Thank goodness Mel Brooks wrote his move script for “The Producers” 50 years ago and brought forth the musical version, being seen in rollicking fashion at the Bristol Riverside Theater, in 2001.
Both renditions derive their non-stop hilarity from satire, parody, travesty, and downright outrageous gags that would render today’s rife neo-Puritans apoplectic, especially when barbs are aimed at “sacred” groups that might claim offense, such as women, seniors, gays, the overweight, the insecure, Jews, and black spiritualists.
Imagine how a plot, funny though it is, about a man who raises money by granting sexual favors to lonely, elderly ladies would fly today.
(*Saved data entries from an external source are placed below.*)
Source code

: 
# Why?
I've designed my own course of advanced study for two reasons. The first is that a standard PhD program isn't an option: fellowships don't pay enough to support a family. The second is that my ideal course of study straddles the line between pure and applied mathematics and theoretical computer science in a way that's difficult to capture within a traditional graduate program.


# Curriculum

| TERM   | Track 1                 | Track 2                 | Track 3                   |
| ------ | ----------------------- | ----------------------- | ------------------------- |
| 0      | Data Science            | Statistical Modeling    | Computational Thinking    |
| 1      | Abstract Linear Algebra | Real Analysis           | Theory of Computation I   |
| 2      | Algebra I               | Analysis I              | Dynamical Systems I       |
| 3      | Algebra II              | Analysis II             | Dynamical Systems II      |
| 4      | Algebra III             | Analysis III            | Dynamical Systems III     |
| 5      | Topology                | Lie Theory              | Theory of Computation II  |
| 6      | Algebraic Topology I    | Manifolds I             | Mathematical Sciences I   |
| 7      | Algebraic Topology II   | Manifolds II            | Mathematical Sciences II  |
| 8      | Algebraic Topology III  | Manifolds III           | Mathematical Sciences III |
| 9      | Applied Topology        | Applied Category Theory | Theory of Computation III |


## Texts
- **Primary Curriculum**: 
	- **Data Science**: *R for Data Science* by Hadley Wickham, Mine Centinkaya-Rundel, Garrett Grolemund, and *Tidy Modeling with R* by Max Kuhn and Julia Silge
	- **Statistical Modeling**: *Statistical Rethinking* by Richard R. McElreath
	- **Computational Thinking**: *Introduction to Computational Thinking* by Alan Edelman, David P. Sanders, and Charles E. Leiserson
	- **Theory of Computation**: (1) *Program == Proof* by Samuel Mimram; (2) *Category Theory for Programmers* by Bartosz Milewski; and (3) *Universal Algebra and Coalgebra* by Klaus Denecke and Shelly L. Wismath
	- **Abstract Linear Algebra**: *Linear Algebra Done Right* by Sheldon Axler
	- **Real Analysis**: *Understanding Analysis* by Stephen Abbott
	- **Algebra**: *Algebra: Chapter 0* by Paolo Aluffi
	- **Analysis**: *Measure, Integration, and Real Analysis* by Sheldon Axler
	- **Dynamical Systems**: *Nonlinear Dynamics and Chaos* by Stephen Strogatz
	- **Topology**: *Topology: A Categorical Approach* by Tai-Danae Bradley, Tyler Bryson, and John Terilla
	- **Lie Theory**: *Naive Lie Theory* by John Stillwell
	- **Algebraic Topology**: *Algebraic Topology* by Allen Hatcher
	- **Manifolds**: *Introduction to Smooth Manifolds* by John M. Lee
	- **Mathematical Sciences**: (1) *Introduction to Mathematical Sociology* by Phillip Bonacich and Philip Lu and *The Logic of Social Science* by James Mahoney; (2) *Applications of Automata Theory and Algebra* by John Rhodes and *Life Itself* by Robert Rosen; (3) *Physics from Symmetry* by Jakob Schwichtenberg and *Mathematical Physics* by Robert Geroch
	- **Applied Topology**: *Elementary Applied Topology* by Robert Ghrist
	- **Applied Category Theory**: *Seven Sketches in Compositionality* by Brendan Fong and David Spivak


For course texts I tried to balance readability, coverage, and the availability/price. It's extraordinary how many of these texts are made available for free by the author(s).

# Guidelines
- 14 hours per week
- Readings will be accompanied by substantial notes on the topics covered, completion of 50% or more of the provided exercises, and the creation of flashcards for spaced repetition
And what if someone at the recent Oscars had sought to improve career chances by pleading, “Who do you have to f*** to get a break in this town?” The pitchforks and torches would be in motion.
Brooks masterfully blends all kinds of deliciously deprecating mayhem into a mad, marvelous gem about a failing Broadway producer, Max Bialystock (Danny Rutigliano), acting precipitously on a tip from an accountant-turned-producer, Leo Bloom (Michael Doherty), that he can make more money by staging a flop than he can by bringing home a hit. The designed flop? “Springtime for Hitler,” a musical Valentine to the Fuhrer.
“The Producers” is a throwback to making fun — broad, mean fun — in a way that shows how jokes, if good jokes, are eternal, and humor is something to be celebrated and savored. In all of his major works the wily Brooks invites folks who can’t abide some ribbing to jump in the lake. Heaven bless him for it.
Bristol director Keith Baker goes spiritedly along with everything Brooks proffers. No bit is half-baked or begs pardon.
Lead Rutigliano is a flawless dynamo. He never misses a comic beat. He declares Bialystock to be low and despicable but keeps him lovable while you wait for the next line or salvo Rutigliano nails with the instinct of a famed comedian Jack Benny and the precision of legendary steel-driver John Henry.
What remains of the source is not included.